The opinion of the court was delivered by: Chief Judge Royce C. Lamberth
This matter comes before the Court on the plaintiff's Motion  to Compel Discovery. Upon consideration of plaintiff's motion, defendant's response  thereto, the applicable law, and the entire record herein, the Court finds that the motion will be GRANTED in part and DENIED in part. The motion will be GRANTED with respect to Interrogatories Nos. 8-9, 13, 15-18, and 23 and Requests for Production Nos. 3-4, 7, 12, 14 and 19. Defendant shall respond to these interrogatories fully and unambiguously and produce all requested documents. The motion will be DENIED with respect to InterrogatoriesNos. 5, 10, 19-21, and 24-25 and Requests for Production Nos. 15--18. The motion will be GRANTED in part and DENIED in part with respect to Interrogatories Nos. 2 and 22. The Court's reasoning is set forth below.
Plaintiff, Mr. Pederson, comes before this Court seeking an order to compel discovery from defendant, Mr. Preston, administrator of the Small Business Association (SBA). In the underlying case before the Court, plaintiff alleges violations of the Age Discrimination in Employment Act (ADEA) and Title VII of the Civil Rights Act of 1964 for age, race, and sex discrimination. In 2002, plaintiff, a four-year employee of SBA, applied for a GS-14 Examiner position and was refused the promotion. Plaintiff asserts that Selectee, a Hispanic female twelve years his junior, was a "less qualified but younger person" whose selection "was consistent with statements of [SBA's] intentions to hire young examiners." (Compl. ¶ 9.)
Plaintiff filed his Motion to Compel Discovery on February 27, 2008, seeking an order from this Court: (1) directing defendant to respond in full to plaintiff's Interrogatories Nos. 2, 5, 8, 9--10, 13, 15--25; and (2) directing defendant to produce all documents as requested including, but not limited to, plaintiff's Requests for Production of Documents Nos. 3--4, 7, 12, 14--19.
Trial courts have considerable discretion when handling discovery matters. Food Lion Inc. v. United Food and Commercial Workers Int'l Union, 103 F.3d 1007, 1012 (D.C. Cir. 1997) (citing Brune v.
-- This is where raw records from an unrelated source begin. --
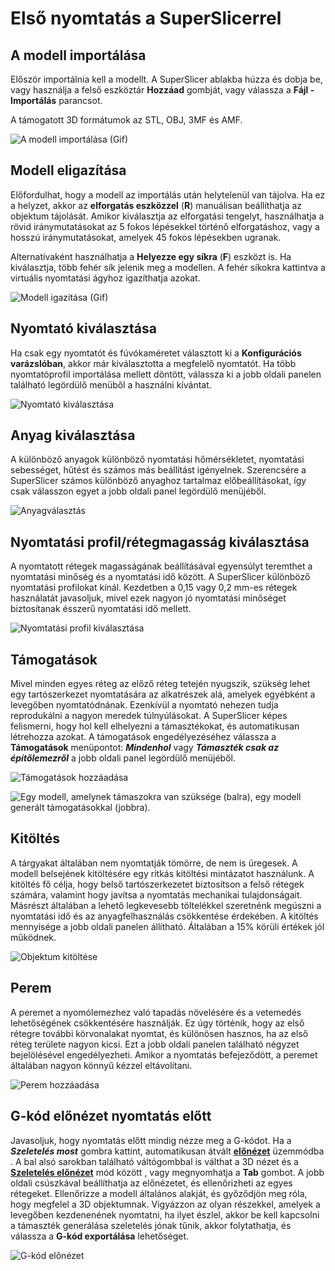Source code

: # Első nyomtatás a SuperSlicerrel

## A modell importálása

Először importálnia kell a modellt. A SuperSlicer ablakba húzza és dobja be, vagy használja a felső eszköztár **Hozzáad** gombját, vagy válassza a **Fájl - Importálás** parancsot.

A támogatott 3D formátumok az STL, OBJ, 3MF és AMF.

![A modell import&#xE1;l&#xE1;sa \(Gif\)](.gitbook/assets/first_print_001.gif)

## Modell eligazítása

Előfordulhat, hogy a modell az importálás után helytelenül van tájolva. Ha ez a helyzet, akkor az **elforgatás eszközzel** \(**R**\) manuálisan beállíthatja az objektum tájolását. Amikor kiválasztja az elforgatási tengelyt, használhatja a rövid iránymutatásokat az 5 fokos lépésekkel történő elforgatáshoz, vagy a hosszú iránymutatásokat, amelyek 45 fokos lépésekben ugranak.

Alternatívaként használhatja a **Helyezze egy síkra** \(**F**\) eszközt is. Ha kiválasztja, több fehér sík jelenik meg a modellen. A fehér síkokra kattintva a virtuális nyomtatási ágyhoz igazíthatja azokat.

![Modell igaz&#xED;t&#xE1;sa \(Gif\)](.gitbook/assets/first_print_002.gif)

## Nyomtató kiválasztása

Ha csak egy nyomtatót és fúvókaméretet választott ki a **Konfigurációs varázslóban**, akkor már kiválasztotta a megfelelő nyomtatót. Ha több nyomtatóprofil importálása mellett döntött, válassza ki a jobb oldali panelen található legördülő menüből a használni kívántat.

![Nyomtat&#xF3; kiv&#xE1;laszt&#xE1;sa](.gitbook/assets/first_print_003.jpg)

## Anyag kiválasztása

A különböző anyagok különböző nyomtatási hőmérsékletet, nyomtatási sebességet, hűtést és számos más beállítást igényelnek. Szerencsére a SuperSlicer számos különböző anyaghoz tartalmaz előbeállításokat, így csak válasszon egyet a jobb oldali panel legördülő menüjéből.

![Anyagv&#xE1;laszt&#xE1;s](.gitbook/assets/first_print_004.jpg)

## Nyomtatási profil/rétegmagasság kiválasztása

A nyomtatott rétegek magasságának beállításával egyensúlyt teremthet a nyomtatási minőség és a nyomtatási idő között. A SuperSlicer különböző nyomtatási profilokat kínál. Kezdetben a 0,15 vagy 0,2 mm-es rétegek használatát javasoljuk, mivel ezek nagyon jó nyomtatási minőséget biztosítanak ésszerű nyomtatási idő mellett.

![Nyomtat&#xE1;si profil kiv&#xE1;laszt&#xE1;sa](.gitbook/assets/first_print_005.jpg)

## Támogatások

Mivel minden egyes réteg az előző réteg tetején nyugszik, szükség lehet egy tartószerkezet nyomtatására az alkatrészek alá, amelyek egyébként a levegőben nyomtatódnának. Ezenkívül a nyomtató nehezen tudja reprodukálni a nagyon meredek túlnyúlásokat. A SuperSlicer képes felismerni, hogy hol kell elhelyezni a támasztékokat, és automatikusan létrehozza azokat. A támogatások engedélyezéséhez válassza a **Támogatások** menüpontot: _**Mindenhol**_ vagy _**Támaszték csak az építőlemezről**_ a jobb oldali panel legördülő menüjéből.

![T&#xE1;mogat&#xE1;sok hozz&#xE1;ad&#xE1;sa](.gitbook/assets/first_print_006.jpg)

![Egy modell, amelynek t&#xE1;maszokra van sz&#xFC;ks&#xE9;ge \(balra\), egy modell gener&#xE1;lt t&#xE1;mogat&#xE1;sokkal \(jobbra\).](.gitbook/assets/first_print_007.jpg)

## Kitöltés

A tárgyakat általában nem nyomtatják tömörre, de nem is üregesek. A modell belsejének kitöltésére egy ritkás kitöltési mintázatot használunk. A kitöltés fő célja, hogy belső tartószerkezetet biztosítson a felső rétegek számára, valamint hogy javítsa a nyomtatás mechanikai tulajdonságait. Másrészt általában a lehető legkevesebb töltelékkel szeretnénk megúszni a nyomtatási idő és az anyagfelhasználás csökkentése érdekében. A kitöltés mennyisége a jobb oldali panelen állítható. Általában a 15% körüli értékek jól működnek.

![Objektum kit&#xF6;lt&#xE9;se](.gitbook/assets/first_print_008.jpg)

## **Perem**

A peremet a nyomólemezhez való tapadás növelésére és a vetemedés lehetőségének csökkentésére használják. Ez úgy történik, hogy az első rétegre további körvonalakat nyomtat, és különösen hasznos, ha az első réteg területe nagyon kicsi. Ezt a jobb oldali panelen található négyzet bejelölésével engedélyezheti. Amikor a nyomtatás befejeződött, a peremet általában nagyon könnyű kézzel eltávolítani.

![Perem hozz&#xE1;ad&#xE1;sa](.gitbook/assets/first_print_009.jpeg)

## G-kód előnézet nyomtatás előtt

Javasoljuk, hogy nyomtatás előtt mindig nézze meg a G-kódot. Ha a _**Szeletelés most**_ gombra kattint, automatikusan átvált [**előnézet**](https://github.com/sziga/SuperSlicerHu/tree/06259ee66ad5089e40c6ee62bb7a3fc9671ac538/user_interface/user_interface.md#preview-cuts) üzemmódba . A bal alsó sarokban található váltógombbal is válthat a 3D nézet és a [**Szeletelés előnézet**](https://github.com/sziga/SuperSlicerHu/tree/06259ee66ad5089e40c6ee62bb7a3fc9671ac538/user_interface/user_interface.md#cutout-view) mód között , vagy megnyomhatja a **Tab** gombot. A jobb oldali csúszkával beállíthatja az előnézetet, és ellenőrizheti az egyes rétegeket. Ellenőrizze a modell általános alakját, és győződjön meg róla, hogy megfelel a 3D objektumnak. Vigyázzon az olyan részekkel, amelyek a levegőben kezdenenének nyomtatni, ha ilyet észlel, akkor be kell kapcsolni a támaszték generálása szeletelés jónak tűnik, akkor folytathatja, és válassza a **G-kód exportálása** lehetőséget.

![G-k&#xF3;d el&#x151;n&#xE9;zet](.gitbook/assets/first_print_010.gif)

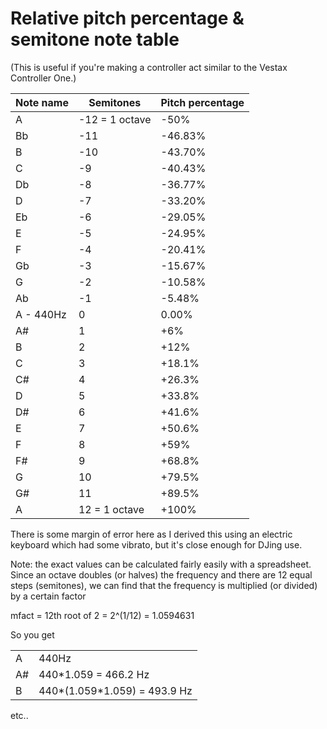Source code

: # Relative pitch percentage & semitone note table

(This is useful if you're making a controller act similar to the Vestax
Controller One.)

| Note name | Semitones       | Pitch percentage |
| --------- | --------------- | ---------------- |
| A         | \-12 = 1 octave | \-50%            |
| Bb        | \-11            | \-46.83%         |
| B         | \-10            | \-43.70%         |
| C         | \-9             | \-40.43%         |
| Db        | \-8             | \-36.77%         |
| D         | \-7             | \-33.20%         |
| Eb        | \-6             | \-29.05%         |
| E         | \-5             | \-24.95%         |
| F         | \-4             | \-20.41%         |
| Gb        | \-3             | \-15.67%         |
| G         | \-2             | \-10.58%         |
| Ab        | \-1             | \-5.48%          |
| A - 440Hz | 0               | 0.00%            |
| A\#       | 1               | \+6%             |
| B         | 2               | \+12%            |
| C         | 3               | \+18.1%          |
| C\#       | 4               | \+26.3%          |
| D         | 5               | \+33.8%          |
| D\#       | 6               | \+41.6%          |
| E         | 7               | \+50.6%          |
| F         | 8               | \+59%            |
| F\#       | 9               | \+68.8%          |
| G         | 10              | \+79.5%          |
| G\#       | 11              | \+89.5%          |
| A         | 12 = 1 octave   | \+100%           |

There is some margin of error here as I derived this using an electric
keyboard which had some vibrato, but it's close enough for DJing use.

Note: the exact values can be calculated fairly easily with a
spreadsheet. Since an octave doubles (or halves) the frequency and there
are 12 equal steps (semitones), we can find that the frequency is
multiplied (or divided) by a certain factor

mfact = 12th root of 2 = 2^(1/12) = 1.0594631

So you get

|     |                                |
| --- | ------------------------------ |
| A   | 440Hz                          |
| A\# | 440\*1.059 = 466.2 Hz          |
| B   | 440\*(1.059\*1.059) = 493.9 Hz |

etc..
Internal Revenue Serv., 861 F.2d 1284, 1288 (D.C. Cir. 1988)). The scope of discovery in civil actions is broad, allowing for discovery regarding any non-privileged matter that is relevant to a claim or defense. See FED. R. CIV. P. 26(b)(1). The term "relevance" at the discovery stage is broadly construed to include information which is not admissible at trial if the discovery appears reasonably calculated to lead to the discovery of admissible evidence. See id. All discovery is subject, however, to the limitations imposed by Rule 26(b)(2)(c). See id. Furthermore, discovery of matters not "reasonably calculated to lead to the discovery of admissible evidence" are not within the scope of discovery. Oppenheimer Fund, Inc. v. Sanders, 437 U.S. 340, 352 (1978) (internal citation omitted). Rule 37 of the Federal Rules of Civil Procedure provides that a "[o]n notice to other parties and all affected persons, a party may move for an order compelling disclosure or discovery." FED. R. CIV. P. 37(a)(1).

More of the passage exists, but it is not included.